Tuesday, April 11, 2006

Prague: Chapter 2 - American Capitalist Pigs!!!

While James and I were dropping off our bags in our room (and repairing the toilet) in our free room at the Marriott, Daniel was enjoying a beer in the Marriott bar. Daniel decided to stay at a smaller bed-and-breakfast style hotel about a ten minute walk from our big, American business style hotel. When we finally made it down to the Marriott bar, Daniel was just finishing his beer. He paid for his beer, and we headed off through the streets of Prague toward his hotel.
After arriving at Daniel's hotel, James and I decided to check out a local Czech hole-in-the-wall bar that was located about twenty meters away from the hotel entrance while Daniel was dropping off his bag. The bar ended up pretty cool. There weren't too many people in there, the bartender and his assistant didn't speak too much English, and the beer went down easily. Daniel showed up a few minutes later, and the three of us enjoyed a couple more beers.
We stuck around for a while, and we ended up enjoying eight beers between the three of us.
Total price for eight beers at hole-in-the-wall Czech pub = 216 Czech crown

Total price for one beer at American Capitalist Pig business hotel = 120 Czech crown!

4 comments:

Unknown said...

Yup, they rake you in for being an idiot oh I mean tourist... When I was there, it was 33 crown to 1 swiss dollar, but wait that might have been 7 crown to 1 swiss... Haha... The 33 sounds better.

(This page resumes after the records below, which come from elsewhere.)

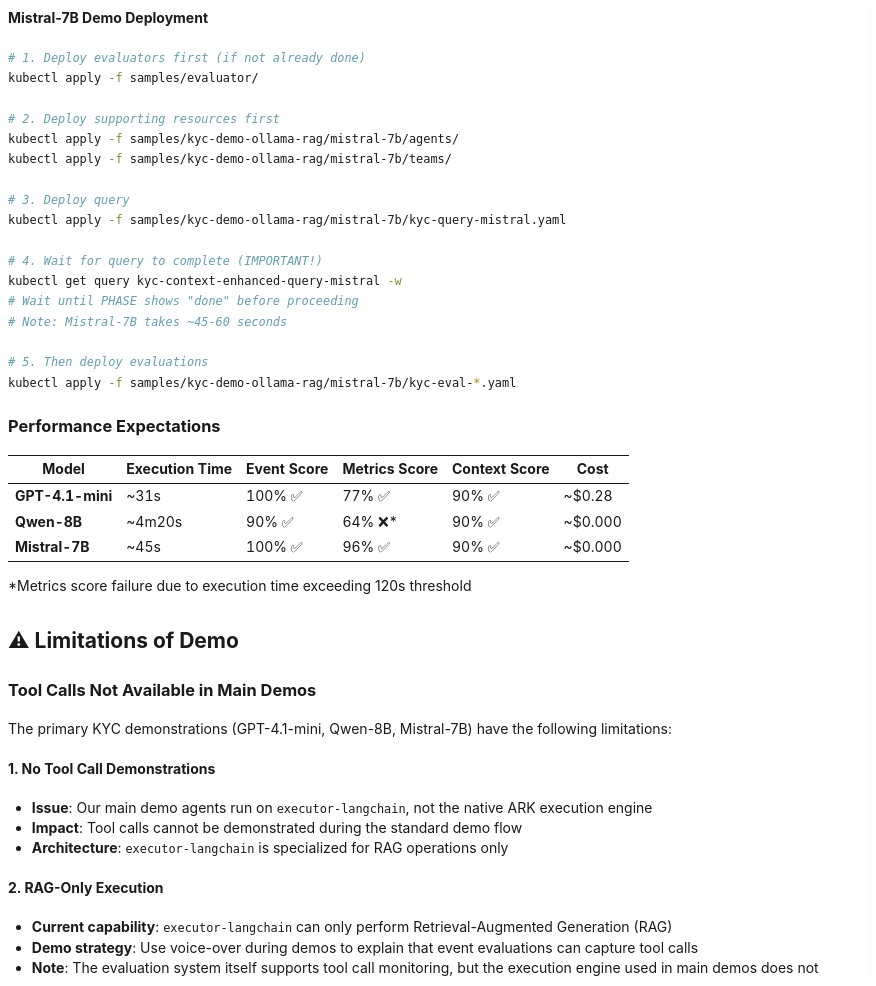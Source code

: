 #### **Mistral-7B Demo Deployment**
```bash
# 1. Deploy evaluators first (if not already done)
kubectl apply -f samples/evaluator/

# 2. Deploy supporting resources first
kubectl apply -f samples/kyc-demo-ollama-rag/mistral-7b/agents/
kubectl apply -f samples/kyc-demo-ollama-rag/mistral-7b/teams/

# 3. Deploy query
kubectl apply -f samples/kyc-demo-ollama-rag/mistral-7b/kyc-query-mistral.yaml

# 4. Wait for query to complete (IMPORTANT!)
kubectl get query kyc-context-enhanced-query-mistral -w
# Wait until PHASE shows "done" before proceeding
# Note: Mistral-7B takes ~45-60 seconds

# 5. Then deploy evaluations
kubectl apply -f samples/kyc-demo-ollama-rag/mistral-7b/kyc-eval-*.yaml
```

### Performance Expectations

| Model | Execution Time | Event Score | Metrics Score | Context Score | Cost |
|-------|----------------|-------------|---------------|---------------|------|
| **GPT-4.1-mini** | ~31s | 100% ✅ | 77% ✅ | 90% ✅ | ~$0.28 |
| **Qwen-8B** | ~4m20s | 90% ✅ | 64% ❌* | 90% ✅ | ~$0.000 |
| **Mistral-7B** | ~45s | 100% ✅ | 96% ✅ | 90% ✅ | ~$0.000 |

*Metrics score failure due to execution time exceeding 120s threshold

## ⚠️ Limitations of Demo

### **Tool Calls Not Available in Main Demos**

The primary KYC demonstrations (GPT-4.1-mini, Qwen-8B, Mistral-7B) have the following limitations:

#### **1. No Tool Call Demonstrations**
- **Issue**: Our main demo agents run on `executor-langchain`, not the native ARK execution engine
- **Impact**: Tool calls cannot be demonstrated during the standard demo flow
- **Architecture**: `executor-langchain` is specialized for RAG operations only

#### **2. RAG-Only Execution**
- **Current capability**: `executor-langchain` can only perform Retrieval-Augmented Generation (RAG)
- **Demo strategy**: Use voice-over during demos to explain that event evaluations can capture tool calls
- **Note**: The evaluation system itself supports tool call monitoring, but the execution engine used in main demos does not

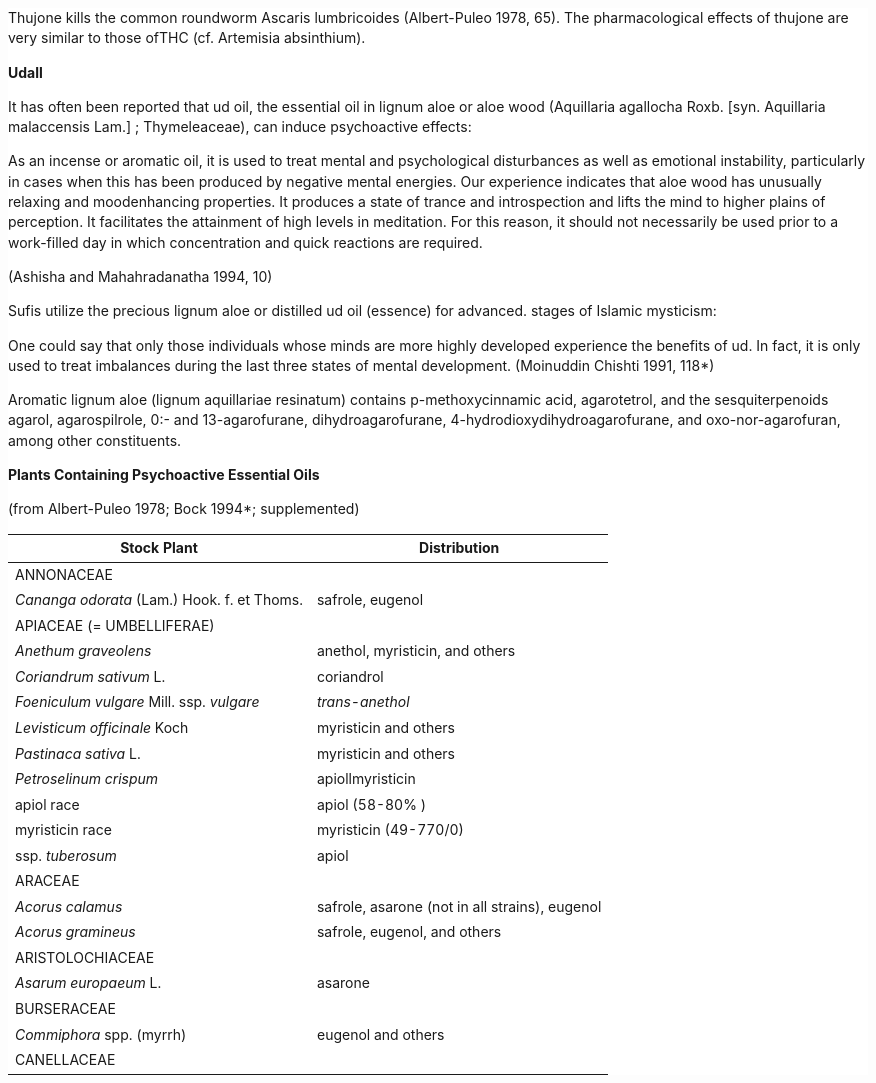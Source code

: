 Thujone kills the common roundworm Ascaris lumbricoides (Albert-Puleo 1978, 65). The pharmacological effects of thujone are very similar to those ofTHC (cf. Artemisia absinthium).

**Udall**

It has often been reported that ud oil, the essential oil in lignum aloe or aloe wood (Aquillaria agallocha Roxb. [syn. Aquillaria malaccensis Lam.] ; Thymeleaceae), can induce psychoactive effects:

As an incense or aromatic oil, it is used to treat mental and psychological disturbances as well as emotional instability, particularly in cases when this has been produced by negative mental energies. Our experience indicates that aloe wood has unusually relaxing and moodenhancing properties. It produces a state of trance and introspection and lifts the mind to higher plains of perception. It facilitates the attainment of high levels in meditation. For this reason, it should not necessarily be used prior to a work-filled day in which concentration and quick reactions are required.

(Ashisha and Mahahradanatha 1994, 10)

Sufis utilize the precious lignum aloe or distilled ud oil (essence) for advanced. stages of Islamic mysticism:

One could say that only those individuals whose minds are more highly developed experience the benefits of ud. In fact, it is only used to treat imbalances during the last three states of mental development. (Moinuddin Chishti 1991, 118*)

Aromatic lignum aloe (lignum aquillariae resinatum) contains p-methoxycinnamic acid, agarotetrol, and the sesquiterpenoids agarol, agarospilrole, 0:- and 13-agarofurane, dihydroagarofurane, 4-hydrodioxydihydroagarofurane, and oxo-nor-agarofuran, among other constituents.

**Plants Containing Psychoactive Essential Oils**

(from Albert-Puleo 1978; Bock 1994*; supplemented)

| Stock Plant | Distribution |
|-------------|--------------|
| ANNONACEAE | |
| *Cananga odorata* (Lam.) Hook. f. et Thoms. | safrole, eugenol |
| APIACEAE (= UMBELLIFERAE) | |
| *Anethum graveolens* | anethol, myristicin, and others |
| *Coriandrum sativum* L. | coriandrol |
| *Foeniculum vulgare* Mill. ssp. *vulgare* | *trans-anethol* |
| *Levisticum officinale* Koch | myristicin and others |
| *Pastinaca sativa* L. | myristicin and others |
| *Petroselinum crispum* | apiollmyristicin |
| apiol race | apiol (58-80% ) |
| myristicin race | myristicin (49-770/0) |
| ssp. *tuberosum* | apiol |
| ARACEAE | |
| *Acorus calamus* | safrole, asarone (not in all strains), eugenol |
| *Acorus gramineus* | safrole, eugenol, and others |
| ARISTOLOCHIACEAE | |
| *Asarum europaeum* L. | asarone |
| BURSERACEAE | |
| *Commiphora* spp. (myrrh) | eugenol and others |
| CANELLACEAE | |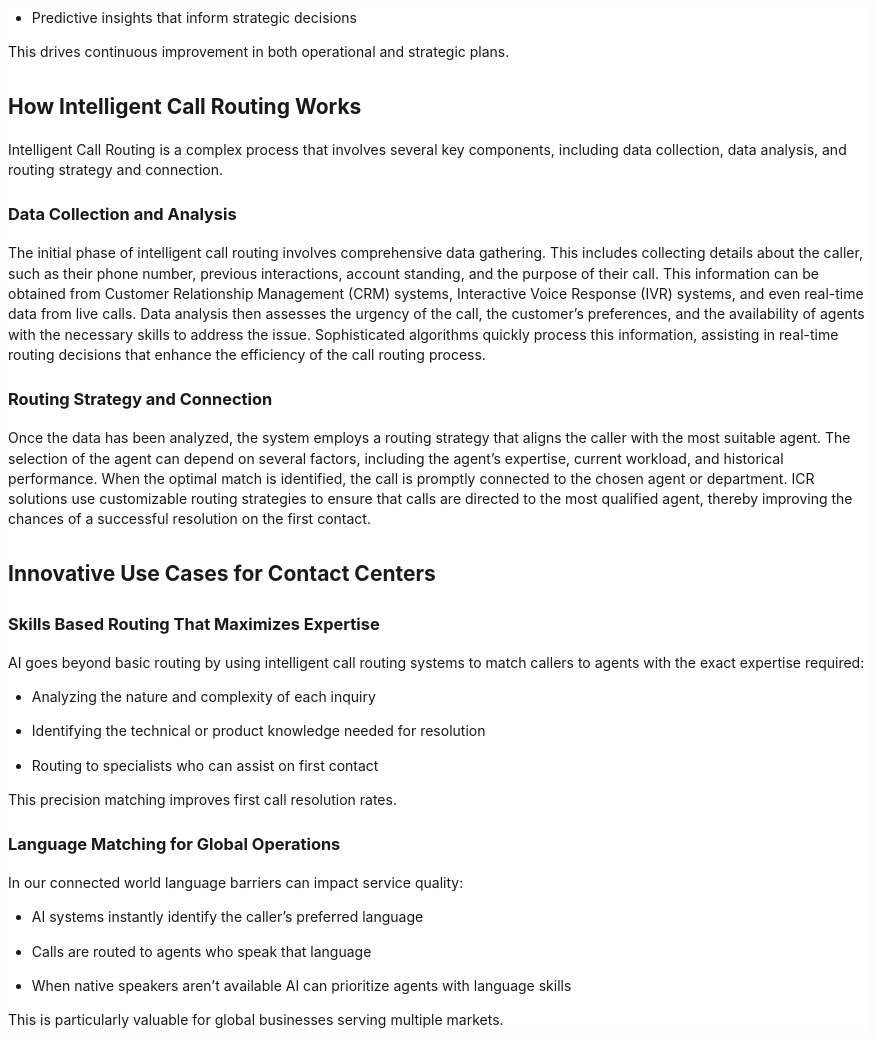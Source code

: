 - Predictive insights that inform strategic decisions

This drives continuous improvement in both operational and strategic plans.

## How Intelligent Call Routing Works

Intelligent Call Routing is a complex process that involves several key components, including data collection, data analysis, and routing strategy and connection.

### Data Collection and Analysis

The initial phase of intelligent call routing involves comprehensive data gathering. This includes collecting details about the caller, such as their phone number, previous interactions, account standing, and the purpose of their call. This information can be obtained from Customer Relationship Management (CRM) systems, Interactive Voice Response (IVR) systems, and even real-time data from live calls. Data analysis then assesses the urgency of the call, the customer’s preferences, and the availability of agents with the necessary skills to address the issue. Sophisticated algorithms quickly process this information, assisting in real-time routing decisions that enhance the efficiency of the call routing process.

### Routing Strategy and Connection

Once the data has been analyzed, the system employs a routing strategy that aligns the caller with the most suitable agent. The selection of the agent can depend on several factors, including the agent’s expertise, current workload, and historical performance. When the optimal match is identified, the call is promptly connected to the chosen agent or department. ICR solutions use customizable routing strategies to ensure that calls are directed to the most qualified agent, thereby improving the chances of a successful resolution on the first contact.

## Innovative Use Cases for Contact Centers

### Skills Based Routing That Maximizes Expertise

AI goes beyond basic routing by using intelligent call routing systems to match callers to agents with the exact expertise required:

- Analyzing the nature and complexity of each inquiry

- Identifying the technical or product knowledge needed for resolution

- Routing to specialists who can assist on first contact

This precision matching improves first call resolution rates.

### Language Matching for Global Operations

In our connected world language barriers can impact service quality:

- AI systems instantly identify the caller’s preferred language

- Calls are routed to agents who speak that language

- When native speakers aren’t available AI can prioritize agents with language skills

This is particularly valuable for global businesses serving multiple markets.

Did any of them speak German? Because that is their second language, not English...

CanadianSwiss said...

Wow. That's surely a difference in price!

Ahhh Expat - Swiss dollar?? Did I miss something on the local news? ;-)

The Big Finn said...

ET-The older people pretty much speak Czech, Russian, and Polish. Starting about ten years ago, the schools really started pushing English. I think most people speak some German due to the proximity of Austria and Germany. English was widely spoken.

Unknown said...

CS - you didn't miss anything... just my lack of a good memory these days..
I had spent May 2002 in Prague. Experienced a lot including tons of people asking me if I spoke German rather than English. . Of course I was there teaching English so what you said TBF is definitely true... I just never knew how important hand signals were when you don't speak any common language...

I still need to find all of my photos from that trip!